No particular reason, but I started building websites in the late 90s and am
now heading up the engineering department in our scale-up (60+ people w/ 25+
engineers).

------
nfd
[https://b.nfd.moe](https://b.nfd.moe)

Over the past several months/years, I've usually gone around in my life with a
notebook on my person. Some of these notes/lingering ideas seem like things
about which I should go write essays.

I've got three posts live at the moment, all of which have something to do
with my (generally leftist) takes on the far right--though I might be coming
at things a little bit more sideways than that implies. I've got some ideas
for both more-of-that and not-that. You should read it because I'm digging
into cultural issues (and probably other things) via some ideas you may not
have seen before.

------
thanatropism
[http://asemic-horizon.com](http://asemic-horizon.com)

It's not for everyone and certainly for not of _most_ of the HN crowd. It's
about a web of concepts that is akin to philosophy but has slightly different
goals and expectations of itself. It's very self-referential and has built
over time a lot of shorthand jargon a.k.a. technical terminology. Takes a
while to get into. But I believe it's a fresh way of looking at the ways of
looking at contemporary society and events. You'll like it if you're keen of
"continental philosophy" albeit it doesn't often cite the standard authors.

------
some_furry
I've mostly been blogging on Medium these days.

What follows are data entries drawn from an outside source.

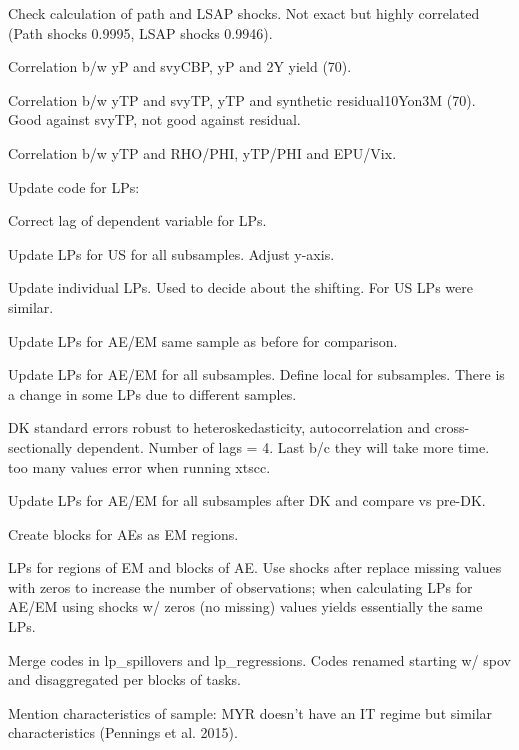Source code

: \documentclass[12pt]{article}
\newcommand{\cmark}{\ding{51}}
\newcommand{\xmark}{\ding{55}}
\newcommand{\done}{\rlap{$\square$}{\raisebox{2pt}{\large\hspace{1pt}\cmark}}%
	\hspace{-2.5pt}}
\newcommand{\wontdo}{\rlap{$\square$}{\large\hspace{1pt}\xmark}}
\begin{document}
\begin{todolist}
	\begin{todolist}
		\item[\done] Check calculation of path and LSAP shocks. Not exact but highly correlated (Path shocks 0.9995, LSAP shocks 0.9946).
		\item[\done] Correlation b/w yP and svyCBP, yP and 2Y yield (70).
		\item[\done] Correlation b/w yTP and svyTP, yTP and synthetic residual10Yon3M (70). Good against svyTP, not good against residual.
		\item[\done] Correlation b/w yTP and RHO/PHI, yTP/PHI and EPU/Vix.
	\end{todolist}
	\item[\done] Update code for LPs:
	\begin{todolist}
		\item[\done] Correct lag of dependent variable for LPs.
		\item[\done] Update LPs for US for all subsamples. Adjust y-axis. 
		\item[\wontdo] Update individual LPs. Used to decide about the shifting. For US LPs were similar.
		\item[\done] Update LPs for AE/EM same sample as before for comparison.
		\item[\done] Update LPs for AE/EM for all subsamples. Define local for subsamples. There is a change in some LPs due to different samples.
		\item[\wontdo] DK standard errors robust to heteroskedasticity, autocorrelation and cross-sectionally dependent. Number of lags = 4. Last b/c they will take more time. too many values error when running xtscc.
		\item[\wontdo] Update LPs for AE/EM for all subsamples after DK and compare vs pre-DK.
		\item[\done] Create blocks for AEs as EM regions.
		\item[\done] LPs for regions of EM and blocks of AE. Use shocks after replace missing values with zeros to increase the number of observations; when calculating LPs for AE/EM using shocks w/ zeros (no missing) values yields essentially the same LPs.
		\item[\done] Merge codes in lp_spillovers and lp_regressions. Codes renamed starting w/ spov and disaggregated per blocks of tasks.
	\end{todolist}
	\item[\done] Mention characteristics of sample: MYR doesn't have an IT regime but similar characteristics (Pennings et al. 2015).

\end{todolist}
\end{document}
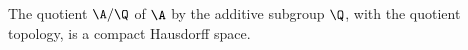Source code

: The quotient $\A/\Q$ of $\A$ by the additive subgroup $\Q$, with the quotient topology, is a compact Hausdorff space.
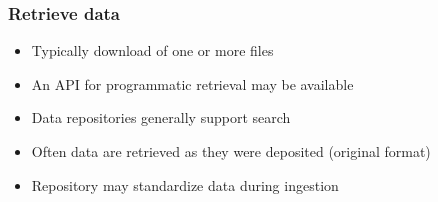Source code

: \documentclass{beamer}
\begin{document}
{
	\begin{frame}[plain]
	\end{frame}
}

\begin{frame}
  \frametitle{Retrieve data}
  
  \begin{itemize}
  \item Typically download of one or more files
  \item An API for programmatic retrieval may be available
  \item Data repositories generally support search
  \item Often data are retrieved as they were deposited (original format)
  \item Repository may standardize data during ingestion
  \end{itemize}
\end{frame}
\end{document}
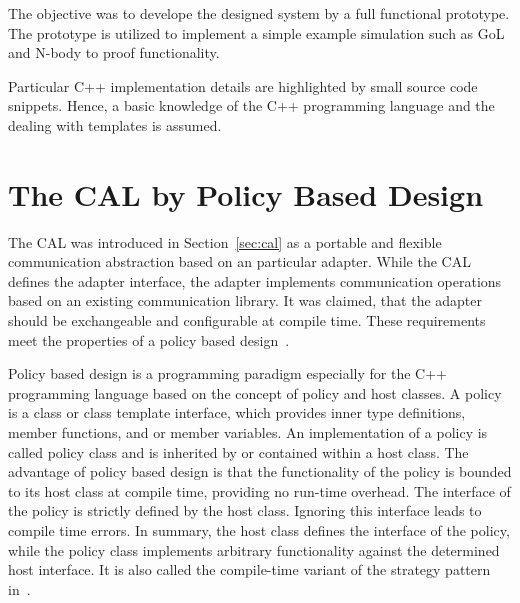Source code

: The objective was to develope the designed system by a full functional prototype.
The prototype is utilized to implement a simple example simulation such as GoL
and N-body to proof functionality. 

Particular C++ implementation details are highlighted by small source
code snippets. Hence, a basic knowledge of the C++ programming
language and the dealing with templates is assumed.

\section{The CAL by Policy Based Design}

The CAL was introduced in
Section~\ref{sec:cal} as a portable and flexible communication
abstraction based on an particular adapter. While the CAL defines the
adapter interface, the adapter implements communication operations
based on an existing communication library.  It was claimed, that the
adapter should be exchangeable and configurable at compile time. These
requirements meet the properties of a policy based
design~\cite{ref:policy_based_design}.


Policy based design is a programming paradigm especially for the C++
programming language based on the concept of policy and host classes.
A policy is a class or class template interface, which provides inner
type definitions, member functions, and or member variables. An
implementation of a policy is called policy class and is inherited by
or contained within a host class.  The advantage of policy based
design is that the functionality of the policy is bounded to its host
class at compile time, providing no run-time overhead.  The interface
of the policy is strictly defined by the host class. Ignoring this
interface leads to compile time errors. In summary, the host class
defines the interface of the policy, while the policy class implements
arbitrary functionality against the determined host interface. It is
also called the compile-time variant of the strategy pattern
in~\cite{ref:policy_strategy}.

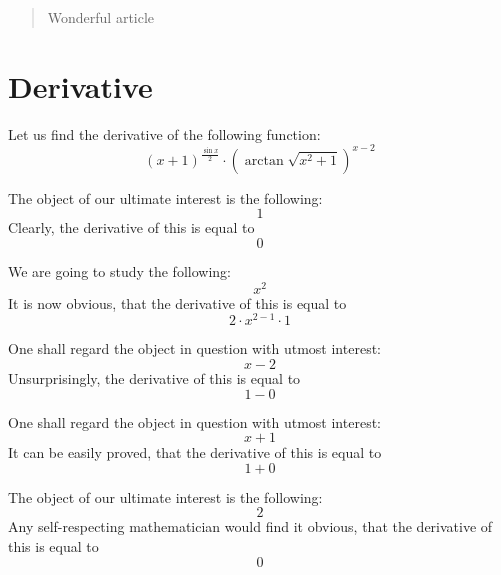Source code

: \documentclass{article}
\begin{document}
\maketitle
\begin{abstract}
Wonderful article
\end{abstract}
\newpage
\section{Derivative}
Let us find the derivative of the following function:
\begin{equation}
\left( x + 1 \right) ^{\frac{\sin x }{2 } } \cdot \left( \arctan \sqrt {x ^{2 } + 1 } \right) ^{x - 2 } 
\end{equation}

The object of our ultimate interest is the following:
\begin{equation}
1 
\end{equation}
Clearly, the derivative of this is equal to
\begin{equation}
0 
\end{equation}

We are going to study the following:
\begin{equation}
x ^{2 } 
\end{equation}
It is now obvious, that the derivative of this is equal to
\begin{equation}
2 \cdot x ^{2 - 1 } \cdot 1 
\end{equation}

One shall regard the object in question with utmost interest:
\begin{equation}
x - 2 
\end{equation}
Unsurprisingly, the derivative of this is equal to
\begin{equation}
1 - 0 
\end{equation}

One shall regard the object in question with utmost interest:
\begin{equation}
x + 1 
\end{equation}
It can be easily proved, that the derivative of this is equal to
\begin{equation}
1 + 0 
\end{equation}

The object of our ultimate interest is the following:
\begin{equation}
2 
\end{equation}
Any self-respecting mathematician would find it obvious, that the derivative of this is equal to
\begin{equation}
0 
\end{equation}
\end{document}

Rather than link to my index, here's a post that I wrote about Defeating
Coordinated Inauthentic Behavior (At Scale):

[https://medium.com/@soatok/defeating-coordinated-
inauthentic...](https://medium.com/@soatok/defeating-coordinated-inauthentic-
behavior-at-scale-a872badf721)

If you enjoyed that one, you'll probably enjoy my writing. If you didn't, you
probably won't.

I might move my efforts to something self-hosted soon, but I'm more likely to
be targeted by malicious script kiddies (due to being openly gay and a furry),
and that thought has instilled a lot of inertia with me.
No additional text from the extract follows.